# Task input
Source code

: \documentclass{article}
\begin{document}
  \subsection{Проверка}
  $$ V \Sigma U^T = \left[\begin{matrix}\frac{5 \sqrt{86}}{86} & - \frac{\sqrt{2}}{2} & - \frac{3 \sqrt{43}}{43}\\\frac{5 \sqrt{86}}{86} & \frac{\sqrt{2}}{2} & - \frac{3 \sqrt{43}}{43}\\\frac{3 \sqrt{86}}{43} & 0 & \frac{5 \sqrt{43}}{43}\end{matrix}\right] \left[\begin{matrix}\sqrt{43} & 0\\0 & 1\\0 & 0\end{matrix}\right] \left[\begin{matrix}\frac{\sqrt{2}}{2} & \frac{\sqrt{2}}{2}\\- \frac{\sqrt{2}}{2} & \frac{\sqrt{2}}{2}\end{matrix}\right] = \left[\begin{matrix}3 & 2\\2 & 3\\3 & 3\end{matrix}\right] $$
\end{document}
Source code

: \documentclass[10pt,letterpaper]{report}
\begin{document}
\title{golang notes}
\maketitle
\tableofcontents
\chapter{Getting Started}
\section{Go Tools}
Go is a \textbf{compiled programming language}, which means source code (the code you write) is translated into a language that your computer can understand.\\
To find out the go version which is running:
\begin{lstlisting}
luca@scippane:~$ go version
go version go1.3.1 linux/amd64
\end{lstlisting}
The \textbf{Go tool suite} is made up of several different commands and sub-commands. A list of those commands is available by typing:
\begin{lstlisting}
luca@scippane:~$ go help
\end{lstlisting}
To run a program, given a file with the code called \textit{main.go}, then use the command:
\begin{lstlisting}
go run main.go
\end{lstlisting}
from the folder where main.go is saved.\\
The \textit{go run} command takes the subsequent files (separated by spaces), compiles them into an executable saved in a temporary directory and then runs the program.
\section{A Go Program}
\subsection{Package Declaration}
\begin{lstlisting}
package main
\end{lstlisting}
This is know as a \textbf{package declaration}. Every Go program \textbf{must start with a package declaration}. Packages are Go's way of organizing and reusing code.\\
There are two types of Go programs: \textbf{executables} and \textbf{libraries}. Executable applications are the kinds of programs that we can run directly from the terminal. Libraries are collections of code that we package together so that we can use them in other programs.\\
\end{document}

# Assignment
Write out the records above exactly, from the opening line to the line with "computer can understand.\\", including both, with nothing added.

# Written response
Source code

: \documentclass{article}
\begin{document}
  \subsection{Проверка}
  $$ V \Sigma U^T = \left[\begin{matrix}\frac{5 \sqrt{86}}{86} & - \frac{\sqrt{2}}{2} & - \frac{3 \sqrt{43}}{43}\\\frac{5 \sqrt{86}}{86} & \frac{\sqrt{2}}{2} & - \frac{3 \sqrt{43}}{43}\\\frac{3 \sqrt{86}}{43} & 0 & \frac{5 \sqrt{43}}{43}\end{matrix}\right] \left[\begin{matrix}\sqrt{43} & 0\\0 & 1\\0 & 0\end{matrix}\right] \left[\begin{matrix}\frac{\sqrt{2}}{2} & \frac{\sqrt{2}}{2}\\- \frac{\sqrt{2}}{2} & \frac{\sqrt{2}}{2}\end{matrix}\right] = \left[\begin{matrix}3 & 2\\2 & 3\\3 & 3\end{matrix}\right] $$
\end{document}
Source code

: \documentclass[10pt,letterpaper]{report}
\begin{document}
\title{golang notes}
\maketitle
\tableofcontents
\chapter{Getting Started}
\section{Go Tools}
Go is a \textbf{compiled programming language}, which means source code (the code you write) is translated into a language that your computer can understand.\\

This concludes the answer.